Why Are the Deals So Huge?

A wise friend of mine who makes a living as a money manager once told me, "Sarch, take any economic problem, and 90% of the time you can frame it and solve it based upon supply and demand." You remember your Econ 101 class, right? Reduced supply and increased demand mean prices go up.

After the market's peak in 2000 and following the events of Sept. 11, 2001, our industry dramatically slowed its training. Virtually all of the major firms reduced their training programs. Those initiatives have been ramped up in the last several years, but the fact remains that there are very few brokers still practicing today who were trained in the 2000 to 2002 time frame.

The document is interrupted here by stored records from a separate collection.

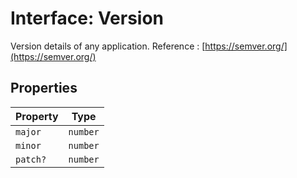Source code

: # Interface: Version

Version details of any application.
Reference : [https://semver.org/](https://semver.org/)

## Properties

| Property | Type |
| ------ | ------ |
| `major` | `number` |
| `minor` | `number` |
| `patch?` | `number` |
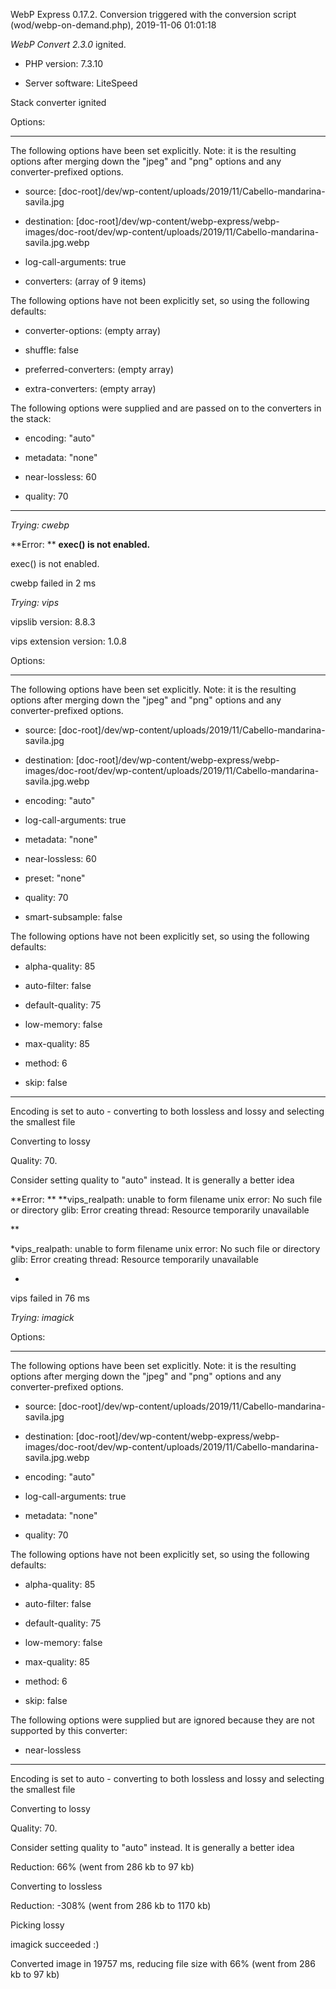 WebP Express 0.17.2. Conversion triggered with the conversion script (wod/webp-on-demand.php), 2019-11-06 01:01:18

*WebP Convert 2.3.0*  ignited.
- PHP version: 7.3.10
- Server software: LiteSpeed

Stack converter ignited

Options:
------------
The following options have been set explicitly. Note: it is the resulting options after merging down the "jpeg" and "png" options and any converter-prefixed options.
- source: [doc-root]/dev/wp-content/uploads/2019/11/Cabello-mandarina-savila.jpg
- destination: [doc-root]/dev/wp-content/webp-express/webp-images/doc-root/dev/wp-content/uploads/2019/11/Cabello-mandarina-savila.jpg.webp
- log-call-arguments: true
- converters: (array of 9 items)

The following options have not been explicitly set, so using the following defaults:
- converter-options: (empty array)
- shuffle: false
- preferred-converters: (empty array)
- extra-converters: (empty array)

The following options were supplied and are passed on to the converters in the stack:
- encoding: "auto"
- metadata: "none"
- near-lossless: 60
- quality: 70
------------


*Trying: cwebp* 

**Error: ** **exec() is not enabled.** 
exec() is not enabled.
cwebp failed in 2 ms

*Trying: vips* 
vipslib version: 8.8.3
vips extension version: 1.0.8

Options:
------------
The following options have been set explicitly. Note: it is the resulting options after merging down the "jpeg" and "png" options and any converter-prefixed options.
- source: [doc-root]/dev/wp-content/uploads/2019/11/Cabello-mandarina-savila.jpg
- destination: [doc-root]/dev/wp-content/webp-express/webp-images/doc-root/dev/wp-content/uploads/2019/11/Cabello-mandarina-savila.jpg.webp
- encoding: "auto"
- log-call-arguments: true
- metadata: "none"
- near-lossless: 60
- preset: "none"
- quality: 70
- smart-subsample: false

The following options have not been explicitly set, so using the following defaults:
- alpha-quality: 85
- auto-filter: false
- default-quality: 75
- low-memory: false
- max-quality: 85
- method: 6
- skip: false
------------

Encoding is set to auto - converting to both lossless and lossy and selecting the smallest file

Converting to lossy
Quality: 70. 
Consider setting quality to "auto" instead. It is generally a better idea

**Error: ** **vips_realpath: unable to form filename
unix error: No such file or directory
glib: Error creating thread: Resource temporarily unavailable

** 
*vips_realpath: unable to form filename
unix error: No such file or directory
glib: Error creating thread: Resource temporarily unavailable

* 
vips failed in 76 ms

*Trying: imagick* 

Options:
------------
The following options have been set explicitly. Note: it is the resulting options after merging down the "jpeg" and "png" options and any converter-prefixed options.
- source: [doc-root]/dev/wp-content/uploads/2019/11/Cabello-mandarina-savila.jpg
- destination: [doc-root]/dev/wp-content/webp-express/webp-images/doc-root/dev/wp-content/uploads/2019/11/Cabello-mandarina-savila.jpg.webp
- encoding: "auto"
- log-call-arguments: true
- metadata: "none"
- quality: 70

The following options have not been explicitly set, so using the following defaults:
- alpha-quality: 85
- auto-filter: false
- default-quality: 75
- low-memory: false
- max-quality: 85
- method: 6
- skip: false

The following options were supplied but are ignored because they are not supported by this converter:
- near-lossless
------------

Encoding is set to auto - converting to both lossless and lossy and selecting the smallest file

Converting to lossy
Quality: 70. 
Consider setting quality to "auto" instead. It is generally a better idea
Reduction: 66% (went from 286 kb to 97 kb)

Converting to lossless
Reduction: -308% (went from 286 kb to 1170 kb)

Picking lossy
imagick succeeded :)

Converted image in 19757 ms, reducing file size with 66% (went from 286 kb to 97 kb)

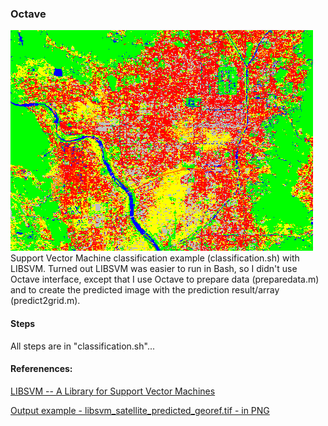 ### Octave
![output_example](output_example.png)Support Vector Machine classification example (classification.sh) with LIBSVM. Turned out LIBSVM was easier to run in Bash, so I didn't use Octave interface, except that I use Octave to prepare data (preparedata.m) and to create the predicted image with the prediction result/array (predict2grid.m).

#### Steps
All steps are in "classification.sh"...

#### Referenences:
[LIBSVM -- A Library for Support Vector Machines](https://www.csie.ntu.edu.tw/~cjlin/libsvm/)

[Output example - libsvm_satellite_predicted_georef.tif - in PNG](output_example.png)

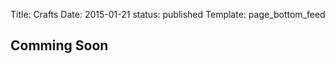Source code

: Title: Crafts
Date: 2015-01-21
status: published
Template: page_bottom_feed

<h2> Comming Soon </h2>

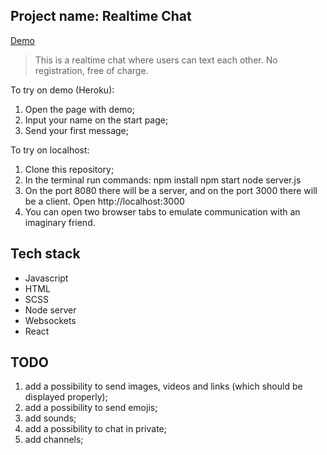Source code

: ## Project name: Realtime Chat

[Demo](https://war-room-chat.herokuapp.com/)  
> This is a realtime chat where users can text each other. No registration, free of charge.

To try on demo (Heroku):
1. Open the page with demo;
2. Input your name on the start page;
3. Send your first message;

To try on localhost:
1. Clone this repository;
2. In the terminal run commands:
npm install
npm start
node server.js
3. On the port 8080 there will be a server, and on the port 3000 there will be a client.
Open http://localhost:3000 
4. You can open two browser tabs to emulate communication with an imaginary friend.

## Tech stack

* Javascript 
* HTML
* SCSS
* Node server
* Websockets
* React

## TODO

1. add a possibility to send images, videos and links (which should be displayed properly);
2. add a possibility to send emojis;
3. add sounds;
4. add a possibility to chat in private;
5. add channels;
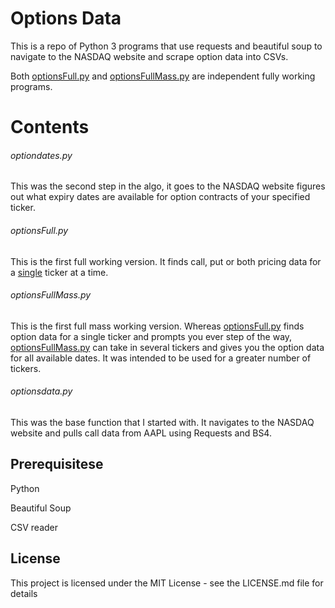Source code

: # Options Data

This is a repo of Python 3 programs that use requests and beautiful soup to navigate to the NASDAQ website and scrape option data into CSVs.

Both <a href="https://github.com/santarini/options-data/blob/master/optionsFull.py">optionsFull.py</a> and <a href="https://github.com/santarini/options-data/blob/master/optionsFullMass.py">optionsFullMass.py</a> are independent fully working programs. 

# Contents

###### optiondates.py

This was the second step in the algo, it goes to the NASDAQ website figures out what expiry dates are available for option contracts of your specified ticker.

###### optionsFull.py

This is the first full working version. It finds call, put or both pricing data for a <u>single</u> ticker at a time.

###### optionsFullMass.py

This is the first full mass working version. Whereas <a href="https://github.com/santarini/options-data/blob/master/optionsFull.py">optionsFull.py</a> finds option data for a single ticker and prompts you ever step of the way, <a href="https://github.com/santarini/options-data/blob/master/optionsFullMass.py">optionsFullMass.py</a> can take in several tickers and gives you the option data for all available dates. It was intended to be used for a greater number of tickers.

###### optionsdata.py

This was the base function that I started with. It navigates to the NASDAQ website and pulls call data from AAPL using Requests and BS4.

## Prerequisitese

Python

Beautiful Soup

CSV reader

## License

This project is licensed under the MIT License - see the LICENSE.md file for details
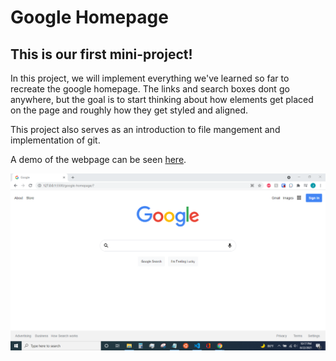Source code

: # Google Homepage
## This is our **first** mini-project!

In this project, we will implement everything we've learned so far to recreate the google homepage. The links and search boxes dont go anywhere, but the goal is to start thinking about how elements get placed on the page and roughly how they get styled and aligned. 

This project also serves as an introduction to file mangement and implementation of git.

A demo of the webpage can be seen <a href="https://whiskey-hotel.github.io/google-homepage/">here</a>.

![image of Google Homepage](images/google-page.PNG)
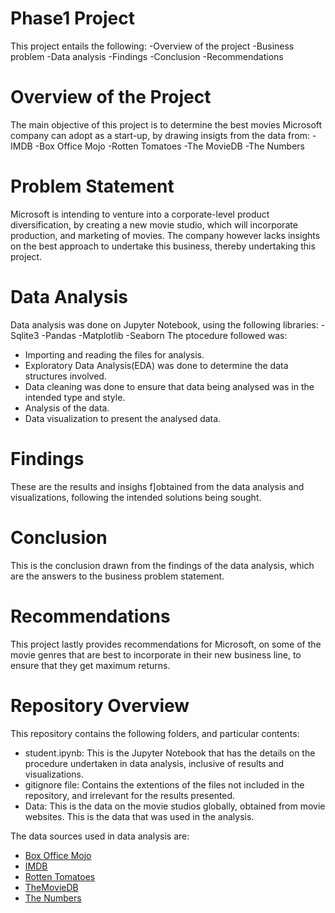 # Phase1 Project
This project entails the following: 
-Overview of the project
-Business problem
-Data analysis
-Findings
-Conclusion
-Recommendations
# Overview of the Project
The main objective of this project is to determine the best movies Microsoft company can adopt as a start-up, by drawing insigts from the data from: 
-IMDB
-Box Office Mojo
-Rotten Tomatoes
-The MovieDB
-The Numbers
# Problem Statement
Microsoft is intending to venture into a corporate-level product diversification, by creating a new movie studio, which will incorporate production, and marketing of movies. The company however lacks insights on the best approach to undertake this business, thereby undertaking this project.
# Data Analysis
Data analysis was done on Jupyter Notebook, using the following libraries: 
-Sqlite3
-Pandas
-Matplotlib
-Seaborn
The ptocedure followed was:
- Importing and reading the files for analysis.
- Exploratory Data Analysis(EDA) was done to determine the data structures involved.
- Data cleaning was done to ensure that data being analysed was in the intended type and style.
- Analysis of the data.
- Data visualization to present the analysed data.

# Findings
These are the results and insighs f]obtained from the data analysis and visualizations, following the intended solutions being sought.

# Conclusion
This is the conclusion drawn from the findings of the data analysis, which are the answers to the business problem statement.

# Recommendations
This project lastly provides recommendations for Microsoft, on some of the movie genres that are best to incorporate in their new business line, to ensure that they get maximum returns.

# Repository Overview
This repository contains the following folders, and particular contents:
- student.ipynb: This is the Jupyter Notebook that has the details on the procedure undertaken in data analysis, inclusive of results and visualizations.
- gitignore file: Contains the extentions of the files not included in the repository, and irrelevant for the results presented.
- Data: This is the data on the movie studios globally, obtained from movie websites. This is the data that was used in the analysis.

The data sources used in data analysis are:
* [Box Office Mojo](https://www.boxofficemojo.com/)
* [IMDB](https://www.imdb.com/)
* [Rotten Tomatoes](https://www.rottentomatoes.com/)
* [TheMovieDB](https://www.themoviedb.org/)
* [The Numbers](https://www.the-numbers.com/)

The wirehouses are encountering the same labor-shortage problems as the rest of the country. The pool of rookies is simply smaller than it used to be. It's also tougher than ever for a rookie in this industry to succeed. Twenty years ago, a broker could build a book with just sheer work ethic. Rookies were taught that if they honed their skills and dialed the phone 200 times per day, the result would be a viable business. Nowadays, few (if any) are building a business this way. Instead, wirehouse training programs are attempting to attract professionals in other industries who have a center of influence among affluent investors.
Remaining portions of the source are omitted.